### PROMPT
What is the number of lines in the entries that contain the word "carneiro"? Reply with that number only.

### DATA SECTION
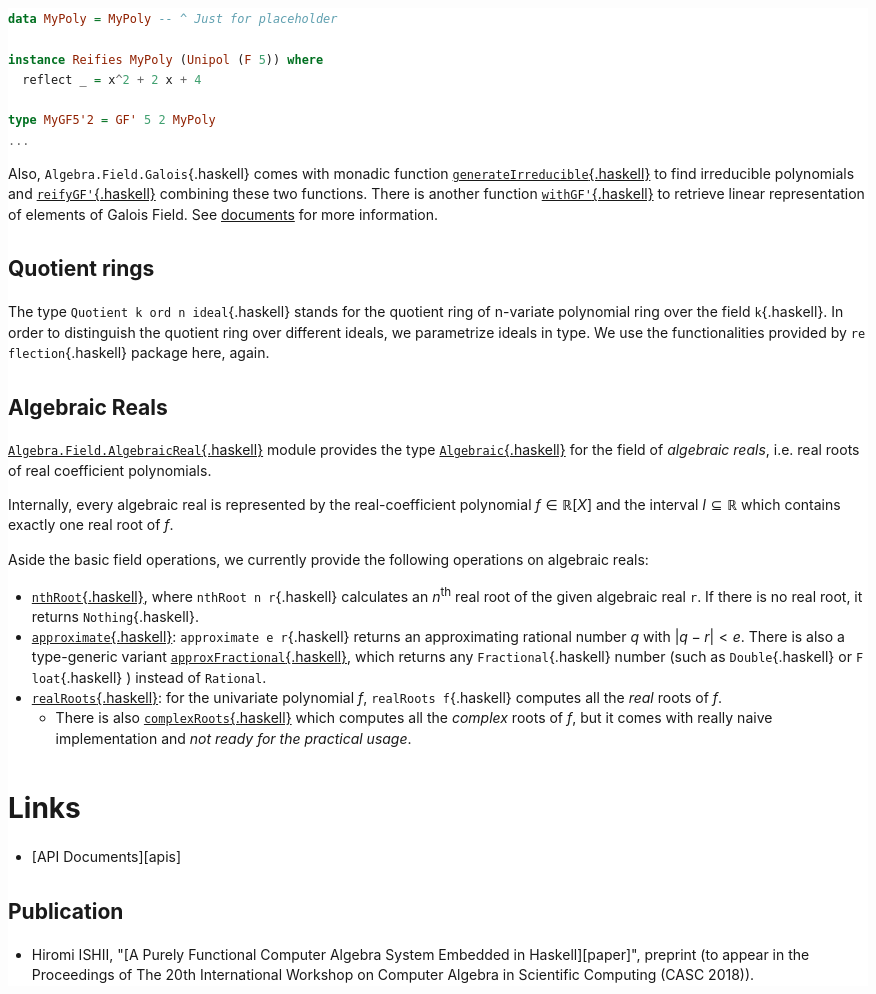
 ```haskell
data MyPoly = MyPoly -- ^ Just for placeholder

instance Reifies MyPoly (Unipol (F 5)) where
  reflect _ = x^2 + 2 x + 4

type MyGF5'2 = GF' 5 2 MyPoly
...
```

Also, `Algebra.Field.Galois`{.haskell} comes with monadic function [`generateIrreducible`{.haskell}](doc:Algebra-Field-Galois.html#v:generateIrreducible) to find irreducible polynomials and [`reifyGF'`{.haskell}](doc:Algebra-Field-Galois.html#v:reifyGF') combining these two functions.
There is another function [`withGF'`{.haskell}](doc:Algebra-Field-Galois.html#v:withGF') to retrieve linear representation of elements of Galois Field.
See [documents](doc:Algebra-Field-Galois.html) for more information.

## Quotient rings ##
The type `Quotient k ord n ideal`{.haskell} stands for the quotient ring of n-variate polynomial ring over the field `k`{.haskell}.
In order to distinguish the quotient ring over different ideals, we parametrize ideals in type.
We use the functionalities provided by `reflection`{.haskell} package here, again.

## Algebraic Reals ##
[`Algebra.Field.AlgebraicReal`{.haskell}](doc:Algebra-Field-AlgebraicReal) module provides the type [`Algebraic`{.haskell}](doc:Algebra-Field-AlgebraicReal#t:Algebraic) for the field of *algebraic reals*, i.e. real roots of real coefficient polynomials.

Internally, every algebraic real is represented by the real-coefficient polynomial $f \in \mathbb{R}[X]$ and the interval $I \subseteq \mathbb{R}$ which contains exactly one real root of $f$.

Aside the basic field operations, we currently provide the following operations on algebraic reals:

* [`nthRoot`{.haskell}](doc:Algebra-Field-AlgebraicReal.html#v:nthRoot), where `nthRoot n r`{.haskell} calculates an $n$<sup>th</sup> real root of the given algebraic real `r`.
  If there is no real root, it returns `Nothing`{.haskell}.
* [`approximate`{.haskell}](doc:Algebra-Field-AlgebraicReal.html#v:approximate): `approximate e r`{.haskell} returns an approximating rational number $q$ with $\lvert q - r \rvert < e$.
  There is also a type-generic variant [`approxFractional`{.haskell}](doc:Algebra-Field-AlgebraicReal.html#v:approxFractional), which returns any `Fractional`{.haskell} number (such as `Double`{.haskell} or `Float`{.haskell} ) instead of `Rational`.
* [`realRoots`{.haskell}](doc:Algebra-Field-AlgebraicReal.html#v:realRoots): for the univariate polynomial $f$, `realRoots f`{.haskell} computes all the *real* roots of $f$.
    * There is also [`complexRoots`{.haskell}](doc:Algebra-Field-AlgebraicReal.html#v:complexRoots) which computes all the *complex* roots of $f$, but it comes with really naive implementation and *not ready for the practical usage*.

Links
=====
* [API Documents][apis]

Publication
-----------
* Hiromi ISHII, "[A Purely Functional Computer Algebra System Embedded in Haskell][paper]", preprint (to appear in the Proceedings of The 20th International Workshop on Computer Algebra in Scientific Computing (CASC 2018)).


[^1]: One can also construct ordinals using integer literals of Haskell, like `3 :: Ordinal 4`{.haskell}, but it is unsafe and so highly unrecommended.
[^2]: Indeed, actual implementation is more optimized.
[^3]: Actually, recent GHC's type-level functionality is strong enough to
[apis]: ./docs
[paper]: https://arxiv.org/abs/1807.01456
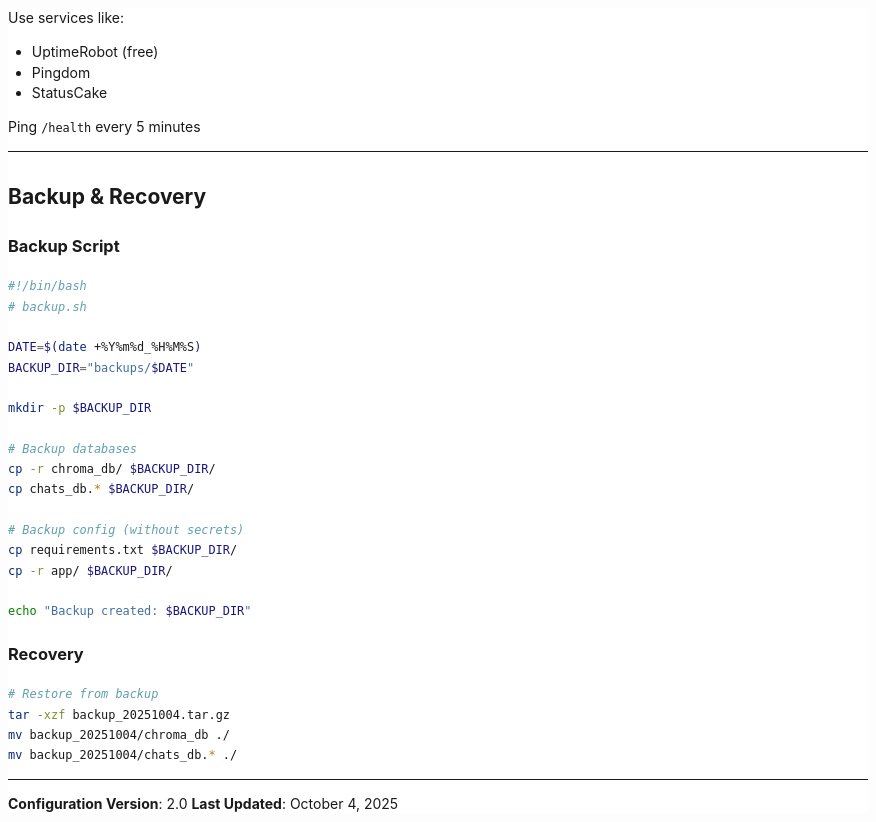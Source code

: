 Use services like:
- UptimeRobot (free)
- Pingdom
- StatusCake

Ping `/health` every 5 minutes

---

## Backup & Recovery

### Backup Script

```bash
#!/bin/bash
# backup.sh

DATE=$(date +%Y%m%d_%H%M%S)
BACKUP_DIR="backups/$DATE"

mkdir -p $BACKUP_DIR

# Backup databases
cp -r chroma_db/ $BACKUP_DIR/
cp chats_db.* $BACKUP_DIR/

# Backup config (without secrets)
cp requirements.txt $BACKUP_DIR/
cp -r app/ $BACKUP_DIR/

echo "Backup created: $BACKUP_DIR"
```

### Recovery

```bash
# Restore from backup
tar -xzf backup_20251004.tar.gz
mv backup_20251004/chroma_db ./
mv backup_20251004/chats_db.* ./
```

---

**Configuration Version**: 2.0
**Last Updated**: October 4, 2025
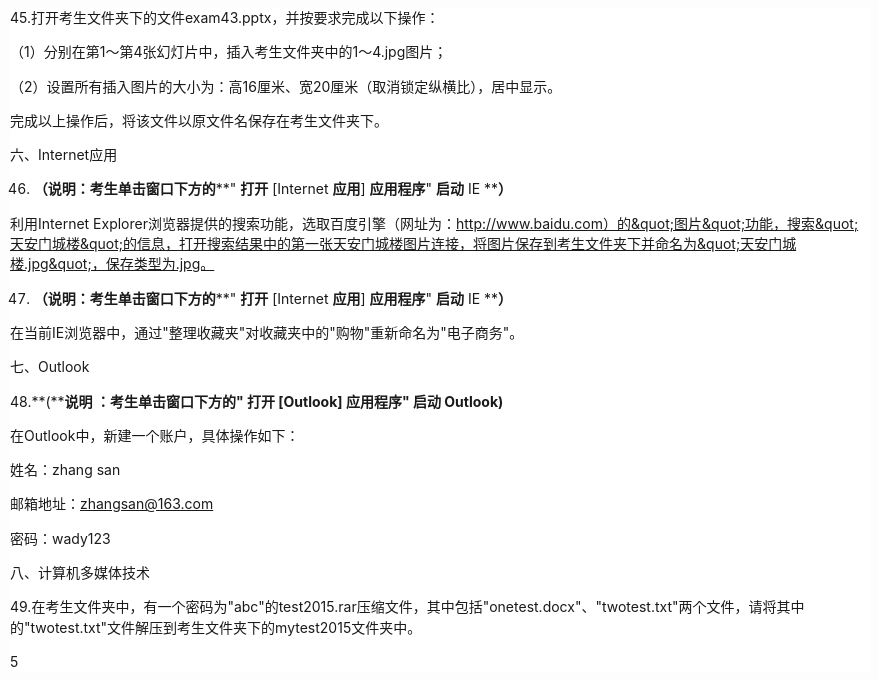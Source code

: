 45.打开考生文件夹下的文件exam43.pptx，并按要求完成以下操作：

（1）分别在第1～第4张幻灯片中，插入考生文件夹中的1～4.jpg图片；

（2）设置所有插入图片的大小为：高16厘米、宽20厘米（取消锁定纵横比），居中显示。

完成以上操作后，将该文件以原文件名保存在考生文件夹下。

六、Internet应用

46. **（说明：考生单击窗口下方的****&quot; ****打开**** [Internet ****应用****] ****应用程序****&quot; ****启动**** IE ****）**

利用Internet Explorer浏览器提供的搜索功能，选取百度引擎（网址为：http://www.baidu.com）的&quot;图片&quot;功能，搜索&quot;天安门城楼&quot;的信息，打开搜索结果中的第一张天安门城楼图片连接，将图片保存到考生文件夹下并命名为&quot;天安门城楼.jpg&quot;，保存类型为.jpg。

47. **（说明：考生单击窗口下方的****&quot; ****打开**** [Internet ****应用****] ****应用程序****&quot; ****启动**** IE ****）**

在当前IE浏览器中，通过&quot;整理收藏夹&quot;对收藏夹中的&quot;购物&quot;重新命名为&quot;电子商务&quot;。

七、Outlook

48.**(****说明 ****：考生单击窗口下方的****&quot; ****打开**** [Outlook] ****应用程序****&quot; ****启动**** Outlook)**

在Outlook中，新建一个账户，具体操作如下：

姓名：zhang san

邮箱地址：zhangsan@163.com

密码：wady123

八、计算机多媒体技术

49.在考生文件夹中，有一个密码为&quot;abc&quot;的test2015.rar压缩文件，其中包括&quot;onetest.docx&quot;、&quot;twotest.txt&quot;两个文件，请将其中的&quot;twotest.txt&quot;文件解压到考生文件夹下的mytest2015文件夹中。

5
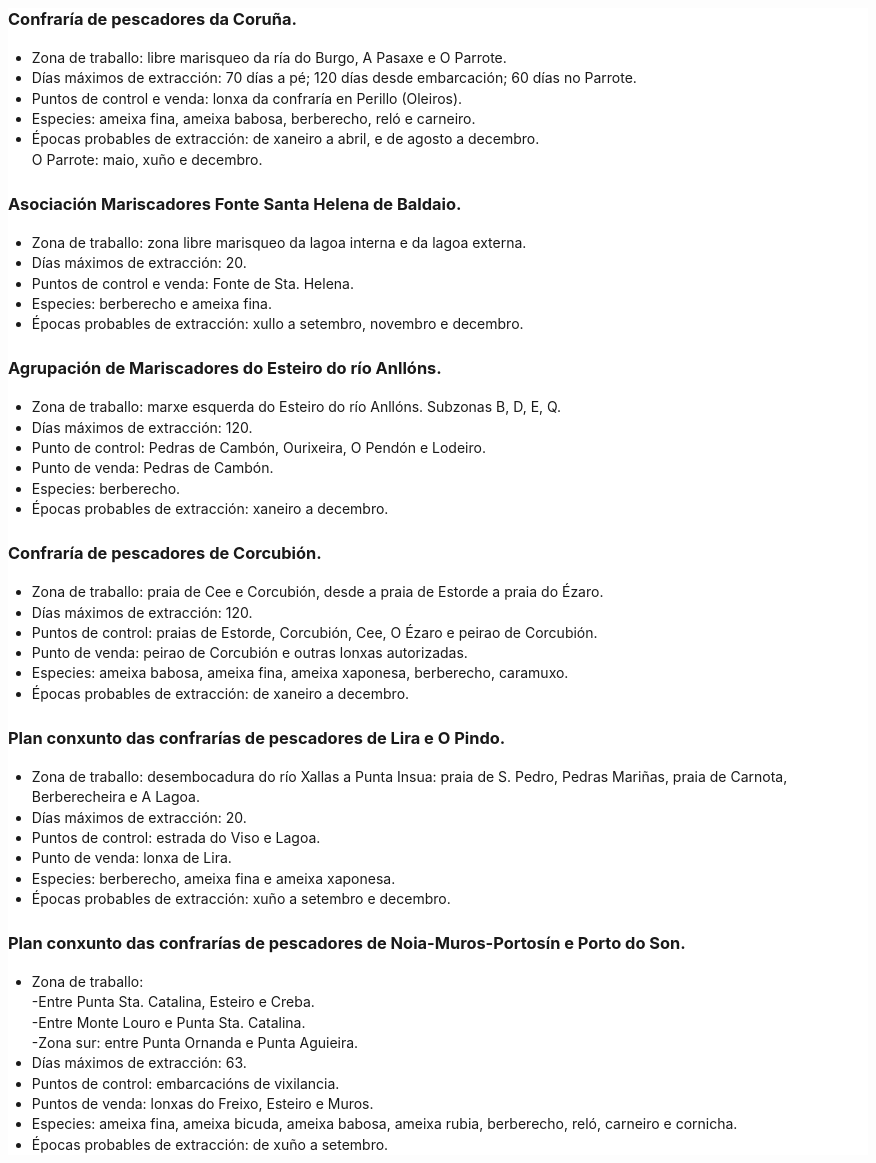 ### Confraría de pescadores da Coruña.

* Zona de traballo: libre marisqueo da ría do Burgo, A Pasaxe e O Parrote.
* Días máximos de extracción: 70 días a pé; 120 días desde embarcación; 60 días no Parrote.
* Puntos de control e venda: lonxa da confraría en Perillo (Oleiros).
* Especies: ameixa fina, ameixa babosa, berberecho, reló e carneiro.
* Épocas probables de extracción: de xaneiro a abril, e de agosto a decembro.  
O Parrote: maio, xuño e decembro.  

### Asociación Mariscadores Fonte Santa Helena de Baldaio.

* Zona de traballo: zona libre marisqueo da lagoa interna e da lagoa externa.
* Días máximos de extracción: 20.
* Puntos de control e venda: Fonte de Sta. Helena.
* Especies: berberecho e ameixa fina.
* Épocas probables de extracción: xullo a setembro, novembro e decembro.

### Agrupación de Mariscadores do Esteiro do río Anllóns.
* Zona de traballo: marxe esquerda do Esteiro do río Anllóns. Subzonas B, D, E, Q.
* Días máximos de extracción: 120.
* Punto de control: Pedras de Cambón, Ourixeira, O Pendón e Lodeiro.
* Punto de venda: Pedras de Cambón.
* Especies: berberecho.
* Épocas probables de extracción: xaneiro a decembro.

### Confraría de pescadores de Corcubión.

* Zona de traballo: praia de Cee e Corcubión, desde a praia de Estorde a praia do Ézaro.
* Días máximos de extracción: 120.
* Puntos de control: praias de Estorde, Corcubión, Cee, O Ézaro e peirao de Corcubión.
* Punto de venda: peirao de Corcubión e outras lonxas autorizadas.
* Especies: ameixa babosa, ameixa fina, ameixa xaponesa, berberecho, caramuxo.
* Épocas probables de extracción: de xaneiro a decembro.

### Plan conxunto das confrarías de pescadores de Lira e O Pindo.

* Zona de traballo: desembocadura do río Xallas a Punta Insua: praia de S. Pedro, Pedras Mariñas, praia de Carnota, Berberecheira e A Lagoa.
* Días máximos de extracción: 20.
* Puntos de control: estrada do Viso e Lagoa.
* Punto de venda: lonxa de Lira.
* Especies: berberecho, ameixa fina e ameixa xaponesa.
* Épocas probables de extracción: xuño a setembro e decembro.

### Plan conxunto das confrarías de pescadores de Noia-Muros-Portosín  e Porto do Son.

* Zona de traballo:  
-Entre Punta Sta. Catalina, Esteiro e Creba.  
-Entre Monte Louro e Punta Sta. Catalina.  
-Zona sur: entre Punta Ornanda e Punta Aguieira.  
* Días máximos de extracción: 63.
* Puntos de control: embarcacións de vixilancia.
* Puntos de venda: lonxas do Freixo, Esteiro e Muros.
* Especies: ameixa fina, ameixa bicuda, ameixa babosa, ameixa rubia, berberecho, reló, carneiro e cornicha.
* Épocas probables de extracción: de xuño a setembro.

### EXERCISE OUTPUT
2